Requirement Why Mandatory?
PHP >= 8.4 modern language features (readonly classes, first-class callable syntax, named args)
proc_open spawns the worker processes (core function)
ext-pcntl pcntl_fork() for detached mode ✅ (Composer)
ext-posix posix_kill() (signals) and posix_setsid() (detached mode) ✅ (Composer)
opis/closure ^4.5 safe serialization of closures / anonymous classes and signed payloads ✅ (Composer)
ext-shmop only for the shared-memory transport ⚪ optional

ext-pcntl and ext-posix are standard, lightweight POSIX extensions bundled with almost every Linux/macOS PHP CLI — nothing exotic. There is no ZTS build requirement and no heavy extension (swoole/parallel/pthreads) involved.
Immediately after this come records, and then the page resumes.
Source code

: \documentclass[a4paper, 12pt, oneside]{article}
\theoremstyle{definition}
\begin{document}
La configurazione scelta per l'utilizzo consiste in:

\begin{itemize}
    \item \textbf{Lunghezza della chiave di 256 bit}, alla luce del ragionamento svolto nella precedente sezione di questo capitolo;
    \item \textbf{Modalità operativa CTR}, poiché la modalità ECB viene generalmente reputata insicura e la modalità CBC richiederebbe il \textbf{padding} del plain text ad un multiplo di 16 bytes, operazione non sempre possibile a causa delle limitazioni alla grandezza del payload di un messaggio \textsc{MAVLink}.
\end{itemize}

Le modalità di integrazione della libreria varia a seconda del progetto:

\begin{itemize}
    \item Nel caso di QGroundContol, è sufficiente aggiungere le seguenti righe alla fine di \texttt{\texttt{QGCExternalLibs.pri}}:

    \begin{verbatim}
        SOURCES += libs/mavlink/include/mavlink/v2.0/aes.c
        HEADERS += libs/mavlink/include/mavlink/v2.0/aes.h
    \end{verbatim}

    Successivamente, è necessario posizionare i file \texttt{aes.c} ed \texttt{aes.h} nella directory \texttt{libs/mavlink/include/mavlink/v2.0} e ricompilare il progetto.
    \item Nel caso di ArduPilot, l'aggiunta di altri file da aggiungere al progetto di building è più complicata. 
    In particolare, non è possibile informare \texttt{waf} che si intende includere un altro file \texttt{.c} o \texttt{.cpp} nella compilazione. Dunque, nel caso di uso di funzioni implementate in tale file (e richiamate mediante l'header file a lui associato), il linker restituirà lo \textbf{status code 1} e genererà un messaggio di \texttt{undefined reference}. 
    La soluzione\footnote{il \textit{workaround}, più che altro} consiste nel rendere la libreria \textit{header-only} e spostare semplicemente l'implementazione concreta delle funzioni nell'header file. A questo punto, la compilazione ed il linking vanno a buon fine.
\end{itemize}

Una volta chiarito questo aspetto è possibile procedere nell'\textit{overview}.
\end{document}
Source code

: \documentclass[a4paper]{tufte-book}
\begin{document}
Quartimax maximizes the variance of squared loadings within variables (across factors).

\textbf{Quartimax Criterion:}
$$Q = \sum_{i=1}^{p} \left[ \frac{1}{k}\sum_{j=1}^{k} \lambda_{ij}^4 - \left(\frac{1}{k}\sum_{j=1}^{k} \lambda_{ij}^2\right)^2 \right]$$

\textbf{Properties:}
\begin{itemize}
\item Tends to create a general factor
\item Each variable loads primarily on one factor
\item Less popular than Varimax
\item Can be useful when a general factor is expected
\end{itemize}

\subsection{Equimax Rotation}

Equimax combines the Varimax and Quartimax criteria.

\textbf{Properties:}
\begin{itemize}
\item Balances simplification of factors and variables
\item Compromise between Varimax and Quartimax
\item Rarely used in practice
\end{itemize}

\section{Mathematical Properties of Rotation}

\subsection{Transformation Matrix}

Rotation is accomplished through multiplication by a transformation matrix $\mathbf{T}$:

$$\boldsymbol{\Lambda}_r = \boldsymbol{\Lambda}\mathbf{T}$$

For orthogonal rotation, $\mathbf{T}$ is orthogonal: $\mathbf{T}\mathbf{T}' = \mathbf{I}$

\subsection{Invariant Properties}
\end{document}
What each dependency actually gates. The bare spawn/wait path (start()join()/reap()) only needs proc_open. ext-posix powers signal control (pause, resume, interrupt, terminate, kill, and the zombie-aware Signal helper); ext-pcntl powers detached mode's fork. The package requires both so the full feature set always works — but if a platform lacks one, only the corresponding feature is affected.
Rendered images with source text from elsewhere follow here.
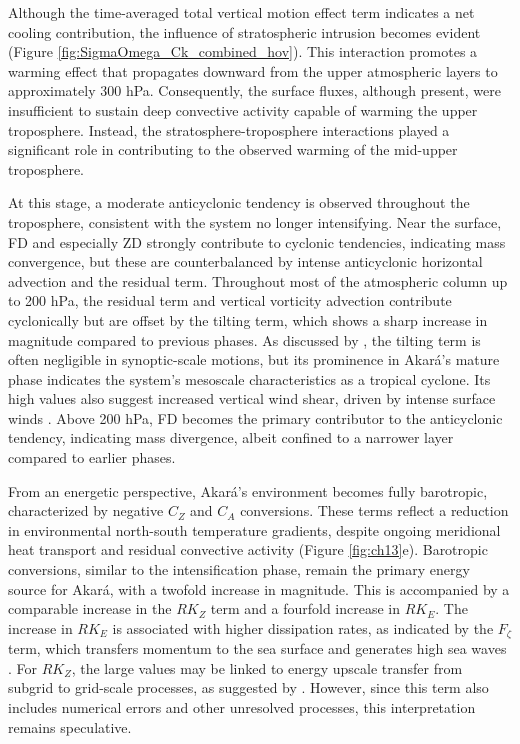 \documentclass[pdflatex,sn-chicago]{sn-jnl}%
\theoremstyle{plain}
\theoremstyle{definition}
\theoremstyle{remark}
\theoremstyle{definition}
\begin{document}
Although the time-averaged total vertical motion effect term indicates a net cooling contribution, the influence of stratospheric intrusion becomes evident (Figure \ref{fig:SigmaOmega_Ck_combined_hov}). This interaction promotes a warming effect that propagates downward from the upper atmospheric layers to approximately 300 hPa. Consequently, the surface fluxes, although present, were insufficient to sustain deep convective activity capable of warming the upper troposphere. Instead, the stratosphere-troposphere interactions played a significant role in contributing to the observed warming of the mid-upper troposphere.

At this stage, a moderate anticyclonic tendency is observed throughout the troposphere, consistent with the system no longer intensifying. Near the surface, FD and especially ZD strongly contribute to cyclonic tendencies, indicating mass convergence, but these are counterbalanced by intense anticyclonic horizontal advection and the residual term. Throughout most of the atmospheric column up to 200 hPa, the residual term and vertical vorticity advection contribute cyclonically but are offset by the tilting term, which shows a sharp increase in magnitude compared to previous phases. As discussed by \citet{dutra2017structure}, the tilting term is often negligible in synoptic-scale motions, but its prominence in Akará's mature phase indicates the system's mesoscale characteristics as a tropical cyclone. Its high values also suggest increased vertical wind shear, driven by intense surface winds \citep{reboita2024assessment}. Above 200 hPa, FD becomes the primary contributor to the anticyclonic tendency, indicating mass divergence, albeit confined to a narrower layer compared to earlier phases.

From an energetic perspective, Akará's environment becomes fully barotropic, characterized by negative $C_Z$ and $C_A$ conversions. These terms reflect a reduction in environmental north-south temperature gradients, despite ongoing meridional heat transport and residual convective activity (Figure \ref{fig:ch13}e). Barotropic conversions, similar to the intensification phase, remain the primary energy source for Akará, with a twofold increase in magnitude. This is accompanied by a comparable increase in the $RK_Z$ term and a fourfold increase in $RK_E$. The increase in $RK_E$ is associated with higher dissipation rates, as indicated by the $F_{\zeta}$ term, which transfers momentum to the sea surface and generates high sea waves \citep[e.g.,]{zhao2022effects,shimura2024footprint}. For $RK_Z$, the large values may be linked to energy upscale transfer from subgrid to grid-scale processes, as suggested by \citet{michaelides1987limited}. However, since this term also includes numerical errors and other unresolved processes, this interpretation remains speculative. 
\end{document}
ext-shmop is checked at runtime: ShmTransport throws a clear ThreadException ("ShmTransport requires ext-shmop.") on both the staging and receiving side if the extension is missing — never a fatal error.

Environment notes

PHP-FPM / web SAPI

proc_open must be permitted (not listed in disable_functions). Under FPM, PHP_BINARY points at the FPM binary, not a CLI one — running your worker through that would be wrong. The default AdaptiveEngine detects a non-CLI SAPI and resolves a real PHP CLI binary from PHP_BINDIR instead. If detection fails in an unusual setup, set the path explicitly with a ManualEngine:

Thread::bindEngine(
    (new ManualEngine())
        ->withBinaryPath('/usr/bin/php')
        ->withRunnerPath(__DIR__ . '/vendor/flytachi/winter-thread/wRunner')
        ->withTransport(new \Flytachi\Winter\Thread\Payload\PipeTransport())
);

A ManualEngine configures nothing for you: transport, binaryPath and runnerPath must all be set or the engine throws when they are accessed. Use it only when you deliberately want full control; otherwise the AdaptiveEngine handles FPM correctly on its own.

The runner path (wRunner)

The child is bootstrapped by the wRunner script shipped in the package root. The AdaptiveEngine locates it automatically relative to the installed package (vendor/flytachi/winter-thread/wRunner). Two situations need attention:

  • Phar / relocated deployments. If your code is packed into a .phar or the vendor directory is not on a normal filesystem path, the script may not be directly executable. Point a ManualEngine at a real on-disk copy with ->withRunnerPath(...).
  • open_basedir. The binary and runner paths must be inside any configured open_basedir.

Windows

The engine targets POSIX (signals, setsid, /proc). It is developed and tested on Linux and macOS. Windows is not supported.

Containers

If you run detached tasks with your app as PID 1 in a container, add a reaping init (docker run --init, or init: true in Compose) so orphaned workers are collected. Without it, detached workers reparent to your app (PID 1) which does not reap them, and they accumulate as zombies. Attached tasks that you join()/reap() do not need this. Details in 9. Detached Mode.

Verify your install

<?php
require 'vendor/autoload.php';

use Flytachi\Winter\Thread\Runnable;
use Flytachi\Winter\Thread\Thread;

$thread = new Thread(new class implements Runnable {
    public function run(array $args): void { /* nothing */ }
});

echo 'PID:  ' . $thread->start() . PHP_EOL;
echo 'exit: ' . $thread->join() . PHP_EOL; // 0

Expected output is a numeric PID followed by exit: 0. Anonymous classes work because opis/closure is a hard dependency — you are not restricted to named task classes (though named classes are recommended for readable process titles and simpler debugging).